Bob: Well it's an engineering terminology thesaurus, but sure. I get
the idea. So we'd do <a href='/demothes/c2' rel='broader' ...

Alice: in rdfa 1.1 lite that's property='broader', erm
property='skos:broader', ... but sure, something like that. you might
put the relationship first, it reads better. I think it means the same
formally.

Bob: right right, ... and in c2 HTML page, we'd do the link back the
other way? is there a skos word for the opposite of broader,
skos:narrower? [searches] ... ok looks like it, ... so I'd use that?
it's sort of redundant I guess if you crawl all the pages, ... but you
have to find the pages and links somehow, ... what if I started with
some linked data agent thing on c2.html, how would it find c1.html to
find that
c1.html says that c2.html is broader?

Alice: Good point. We can work some of this out later. There are also
sitemap files, so in page links aren't the only way to find stuff.
It's all sort of emerging best practices territory. Lots of early
adopters figuring things out, if we get this working, maybe you could
write up a case study?

Bob: Or you could just tell me what to do. Hey, whatever happened to
rev= ... is that still in XHTML?

Alice: Which version? I mean, ... can we talk about this later?

Bob: Right right. But couldn't I put "rev='skos:broader'" in c2.html, ...

Alice: [patiently] ... you could, yes. Or both... there's a lot of
flexibility in this system. In many ways it's a huge strength...

Bob: Oh hang on, I found
http://www.w3schools.com/TAGS/att_link_rev.asp and it says rev isn't
supported by browsers; is that a problem.

Alice: We're getting off the point a bit, ... Anyway I think Hixie
took it out of HTML5 because it wasn't being used and people found it
confusing. Or last time I looked anyway, I think it was gone.

Bob: Righto. I can see that. So anyway, we'll make a load of HTML
pages that describe our concepts...

Alice: Yup, and we'll redirect /demothes/c2 to a page about c2, ... so
things don't mix up information resources with non information
resources. Oh and I'm not sure w3schools is always the best reference
on this stuff...

Bob: things on the Web and things that aren't on the Web. Ok, if not
w3schools, where should I check?

Alice: [ignoring w3schools question] ... exactly. things that aren't
_on_ the Web. Or _in_ if you prefer. Like your concepts are a kind of
abstraction so they're not really on the Web, ... they're just
_described_ in the Web.

Bob: so we redirect to c1.html etc?

Alice: Sure we could do that, or if you want to keep the suffix out of
the URL, which is considered good hygeine by some, you might
for example use /demothes/about_c1 ... that's quite clean

Bob: And if we get a content negotiated request for rdf/xml ...? ...
send that instead, ... no redirecting

Alice: something like that, I'll check the docs for you later. It's a
bit fiddly but there are some examples around we can copy from,
httpd.conf etc

Bob: Great. And if someone asks for the rdf/xml version of about_c1?

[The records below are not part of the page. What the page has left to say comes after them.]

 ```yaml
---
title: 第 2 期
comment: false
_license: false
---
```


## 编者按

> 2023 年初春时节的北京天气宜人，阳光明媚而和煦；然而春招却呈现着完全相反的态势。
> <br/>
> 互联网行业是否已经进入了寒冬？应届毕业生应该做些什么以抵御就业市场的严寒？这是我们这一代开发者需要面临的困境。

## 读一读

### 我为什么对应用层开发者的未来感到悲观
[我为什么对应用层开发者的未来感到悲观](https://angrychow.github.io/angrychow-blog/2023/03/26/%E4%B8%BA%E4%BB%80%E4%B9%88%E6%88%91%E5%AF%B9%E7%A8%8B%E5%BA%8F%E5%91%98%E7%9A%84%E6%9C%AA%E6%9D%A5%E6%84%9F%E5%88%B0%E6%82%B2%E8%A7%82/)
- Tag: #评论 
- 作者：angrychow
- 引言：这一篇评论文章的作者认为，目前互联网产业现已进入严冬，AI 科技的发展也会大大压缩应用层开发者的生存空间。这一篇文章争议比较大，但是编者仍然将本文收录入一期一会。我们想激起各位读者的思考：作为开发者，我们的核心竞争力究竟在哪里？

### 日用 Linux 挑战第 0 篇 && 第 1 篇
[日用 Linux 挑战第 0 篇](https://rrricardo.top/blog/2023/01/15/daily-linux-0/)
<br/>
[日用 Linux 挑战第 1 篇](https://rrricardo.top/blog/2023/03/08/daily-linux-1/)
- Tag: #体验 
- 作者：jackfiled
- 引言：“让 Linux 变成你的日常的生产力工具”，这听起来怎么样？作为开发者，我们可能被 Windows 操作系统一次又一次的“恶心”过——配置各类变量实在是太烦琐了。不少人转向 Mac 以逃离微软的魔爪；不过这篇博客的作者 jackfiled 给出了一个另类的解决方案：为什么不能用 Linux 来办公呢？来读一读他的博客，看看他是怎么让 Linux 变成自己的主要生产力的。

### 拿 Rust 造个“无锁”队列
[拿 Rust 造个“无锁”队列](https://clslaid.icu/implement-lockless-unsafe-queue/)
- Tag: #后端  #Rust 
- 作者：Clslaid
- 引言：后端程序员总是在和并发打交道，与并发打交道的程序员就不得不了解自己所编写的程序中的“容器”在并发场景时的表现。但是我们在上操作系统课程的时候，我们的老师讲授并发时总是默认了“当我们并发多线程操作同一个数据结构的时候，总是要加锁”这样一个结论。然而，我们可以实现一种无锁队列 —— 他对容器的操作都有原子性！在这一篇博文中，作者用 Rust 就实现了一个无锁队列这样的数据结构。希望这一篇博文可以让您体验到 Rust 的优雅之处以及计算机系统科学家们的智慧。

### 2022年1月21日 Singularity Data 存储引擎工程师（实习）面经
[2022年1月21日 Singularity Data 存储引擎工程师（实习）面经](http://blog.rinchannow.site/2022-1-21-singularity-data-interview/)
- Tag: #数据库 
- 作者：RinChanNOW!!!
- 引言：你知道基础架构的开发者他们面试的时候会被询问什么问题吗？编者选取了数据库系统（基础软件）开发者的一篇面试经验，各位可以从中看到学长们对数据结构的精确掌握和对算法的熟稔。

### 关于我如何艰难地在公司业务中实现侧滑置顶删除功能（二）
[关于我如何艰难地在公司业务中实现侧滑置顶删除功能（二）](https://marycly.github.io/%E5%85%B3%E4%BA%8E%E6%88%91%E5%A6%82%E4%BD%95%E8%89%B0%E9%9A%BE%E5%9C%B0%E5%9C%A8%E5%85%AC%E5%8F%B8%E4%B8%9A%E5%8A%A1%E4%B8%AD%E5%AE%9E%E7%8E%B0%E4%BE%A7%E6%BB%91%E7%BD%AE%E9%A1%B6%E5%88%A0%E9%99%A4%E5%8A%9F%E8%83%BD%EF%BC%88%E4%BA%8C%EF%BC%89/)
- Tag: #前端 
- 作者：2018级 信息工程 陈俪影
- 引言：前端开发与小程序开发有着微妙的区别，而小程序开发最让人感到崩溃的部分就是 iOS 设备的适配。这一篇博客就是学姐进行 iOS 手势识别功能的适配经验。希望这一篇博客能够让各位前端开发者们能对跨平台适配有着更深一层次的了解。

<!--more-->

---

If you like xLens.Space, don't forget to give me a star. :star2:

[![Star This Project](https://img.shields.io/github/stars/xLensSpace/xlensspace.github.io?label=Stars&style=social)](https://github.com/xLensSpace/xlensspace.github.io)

Alice: Not sure, I'll have to think a bit, but ... well sending the
rdf along sounds ok. It's not quite the same as asking for c1 but ...
well sure. Why not?

Bob: What was the other option? #c1 ? No messing around with redirects
there? Easier to bookmark?

Alice: Well yeah, ... and to link to, ... but your data isn't tiny,
... a few thousand concepts you said. Could be a big page fetch each
time.

Bob: Is that a problem? How big is too big? We can cache internally so
it's not hitting the db, right? Will intelligent agents and so on be
reading this a lot? Do they choke on big files?

Alice: Well, maybe not so intelligent. But the way URIs and URLs work,
when there's a # in them, ... that doesn't get sent to the server
 and so the server doesn't see the #c1 or #c2 or #c9999 bit, ... so it
can only really send you the whole lot and the consuming code has to
make sense of it by remembering what it asked for...

Bob: ...well maybe this is still easier. And we can content negotiate
still, right?

Alice: sure. HTML+RDFa or RDF/XML or ... you heard of turtle and
ntriples and there's this thing called json-ld ... but don't worry
about that for now. Let's just think about RDF/XML and HTML+RDFa
today, eh?

Alice: [thinking...] well maybe just one of those would do, ... but
it's not hard to generate both.

Bob: Alright, so one big HTML+RDFa file with the thesaurus in it, in
SKOS triples but prettied up a bit with CSS? Sounds ok...

Alice: and a big RDF/XML doc too, if they ask for that instead

Bob: got it. So ... hang on, back up a bit, ... if we're in one big
HTML page, and I'm at the er what did you say, 'allergy to pine nuts'
section, ... and I want to link to show that this concept has a ... a
broader one which is just 'pine nuts', ... I put in '<a href='c1'
property="skos:broader"> within the c2 bit?

Alice: c1 was the broader one, I forget?

Bob: er c2 was broader, general ... Pine Nuts only. So yup, within
pine nuts section of this big HTML page at /demothes, we'd link up (or
down, guess it doesn't matter the page order?) to the #c1 section.
Remind me, I always mix up, is that <a name="c1"> or <a id="c2">?

Alice: it's a little bit complicated [searches] but
http://stackoverflow.com/questions/484719/html-anchors-with-name-or-id
seems to cover it... ...er but look it's a bit fiddly this way, never
mind the HTML attribute name for now we can look that up ... you don't
want to call it c1 exactly, because that's the name of your concept

Bob: And concepts aren't information resources?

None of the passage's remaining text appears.